Exercise instructions: Line count for "Slides": give the number of lines in the records below that hold it, and nothing else.
----------------------------------------
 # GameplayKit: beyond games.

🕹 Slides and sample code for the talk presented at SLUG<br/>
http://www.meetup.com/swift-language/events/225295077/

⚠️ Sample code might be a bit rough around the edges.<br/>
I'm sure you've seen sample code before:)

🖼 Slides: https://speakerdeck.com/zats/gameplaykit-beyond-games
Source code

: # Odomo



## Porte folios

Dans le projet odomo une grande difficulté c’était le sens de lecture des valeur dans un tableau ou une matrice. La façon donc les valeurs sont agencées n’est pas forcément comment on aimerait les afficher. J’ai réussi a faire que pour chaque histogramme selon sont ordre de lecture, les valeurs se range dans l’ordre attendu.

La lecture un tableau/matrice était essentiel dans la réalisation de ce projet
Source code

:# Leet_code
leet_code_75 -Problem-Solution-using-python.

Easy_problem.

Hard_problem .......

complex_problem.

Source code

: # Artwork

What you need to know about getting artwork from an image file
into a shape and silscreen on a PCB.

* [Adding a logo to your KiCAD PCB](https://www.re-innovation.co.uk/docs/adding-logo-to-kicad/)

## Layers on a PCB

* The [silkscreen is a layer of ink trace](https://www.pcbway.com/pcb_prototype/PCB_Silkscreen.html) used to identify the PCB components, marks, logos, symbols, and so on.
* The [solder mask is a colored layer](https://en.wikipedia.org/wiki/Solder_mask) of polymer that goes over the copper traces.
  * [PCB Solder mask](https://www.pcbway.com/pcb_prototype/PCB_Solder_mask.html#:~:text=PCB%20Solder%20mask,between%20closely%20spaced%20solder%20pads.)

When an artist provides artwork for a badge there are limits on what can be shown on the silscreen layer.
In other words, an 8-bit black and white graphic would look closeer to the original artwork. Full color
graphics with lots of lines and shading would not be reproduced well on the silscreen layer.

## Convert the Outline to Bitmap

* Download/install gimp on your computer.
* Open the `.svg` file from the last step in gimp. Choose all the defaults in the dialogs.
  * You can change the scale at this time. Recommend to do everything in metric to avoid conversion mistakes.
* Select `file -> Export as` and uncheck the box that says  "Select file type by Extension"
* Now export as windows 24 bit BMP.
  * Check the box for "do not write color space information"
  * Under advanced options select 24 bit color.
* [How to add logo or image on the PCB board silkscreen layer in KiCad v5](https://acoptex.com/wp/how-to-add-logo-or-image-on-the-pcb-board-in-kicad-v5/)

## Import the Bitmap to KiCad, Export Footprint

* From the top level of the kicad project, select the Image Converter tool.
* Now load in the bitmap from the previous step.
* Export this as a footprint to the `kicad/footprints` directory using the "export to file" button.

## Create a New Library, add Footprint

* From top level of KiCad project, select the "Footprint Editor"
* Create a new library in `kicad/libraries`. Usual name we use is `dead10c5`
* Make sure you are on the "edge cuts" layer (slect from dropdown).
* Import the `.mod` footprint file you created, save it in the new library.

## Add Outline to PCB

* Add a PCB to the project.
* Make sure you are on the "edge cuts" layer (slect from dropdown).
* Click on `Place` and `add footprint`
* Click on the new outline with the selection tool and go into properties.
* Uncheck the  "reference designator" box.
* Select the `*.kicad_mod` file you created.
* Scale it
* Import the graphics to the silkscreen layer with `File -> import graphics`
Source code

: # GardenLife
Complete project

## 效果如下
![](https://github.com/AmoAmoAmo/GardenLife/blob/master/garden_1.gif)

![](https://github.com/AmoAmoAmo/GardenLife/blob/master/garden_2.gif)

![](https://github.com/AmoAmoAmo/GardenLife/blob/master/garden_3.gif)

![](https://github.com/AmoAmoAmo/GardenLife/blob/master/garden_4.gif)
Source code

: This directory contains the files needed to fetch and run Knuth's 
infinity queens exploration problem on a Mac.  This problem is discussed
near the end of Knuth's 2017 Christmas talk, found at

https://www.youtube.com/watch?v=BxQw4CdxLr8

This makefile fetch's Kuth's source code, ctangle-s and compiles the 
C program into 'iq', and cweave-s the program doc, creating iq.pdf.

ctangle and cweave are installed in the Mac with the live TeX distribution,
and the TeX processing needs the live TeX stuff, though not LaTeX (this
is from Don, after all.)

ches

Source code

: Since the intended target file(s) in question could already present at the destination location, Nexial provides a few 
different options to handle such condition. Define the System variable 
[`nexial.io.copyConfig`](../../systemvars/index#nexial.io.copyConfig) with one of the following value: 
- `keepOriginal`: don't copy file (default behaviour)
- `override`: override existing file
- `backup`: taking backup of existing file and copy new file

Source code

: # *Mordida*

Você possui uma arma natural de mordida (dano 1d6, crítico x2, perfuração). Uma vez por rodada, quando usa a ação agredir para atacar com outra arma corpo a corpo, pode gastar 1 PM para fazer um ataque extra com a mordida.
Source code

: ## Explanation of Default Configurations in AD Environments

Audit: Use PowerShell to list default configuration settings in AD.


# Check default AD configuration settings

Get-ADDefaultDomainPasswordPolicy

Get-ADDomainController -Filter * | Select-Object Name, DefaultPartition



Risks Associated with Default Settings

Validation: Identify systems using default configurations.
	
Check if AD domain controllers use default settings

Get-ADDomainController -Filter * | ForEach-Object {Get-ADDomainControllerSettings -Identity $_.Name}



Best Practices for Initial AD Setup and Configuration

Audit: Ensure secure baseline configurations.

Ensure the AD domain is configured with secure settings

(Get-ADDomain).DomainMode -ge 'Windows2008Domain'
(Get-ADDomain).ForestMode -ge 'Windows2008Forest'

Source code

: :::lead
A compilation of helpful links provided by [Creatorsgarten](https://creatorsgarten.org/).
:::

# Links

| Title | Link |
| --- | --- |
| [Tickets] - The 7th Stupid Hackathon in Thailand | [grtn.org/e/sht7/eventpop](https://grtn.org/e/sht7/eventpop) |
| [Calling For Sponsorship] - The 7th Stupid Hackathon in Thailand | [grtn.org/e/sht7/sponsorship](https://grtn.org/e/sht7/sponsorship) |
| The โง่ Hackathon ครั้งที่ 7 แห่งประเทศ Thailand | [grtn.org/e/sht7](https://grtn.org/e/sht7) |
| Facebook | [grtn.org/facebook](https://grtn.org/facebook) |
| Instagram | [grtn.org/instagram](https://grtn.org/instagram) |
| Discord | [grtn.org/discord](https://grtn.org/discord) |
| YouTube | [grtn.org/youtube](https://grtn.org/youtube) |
----------------------------------------
Written reply: 2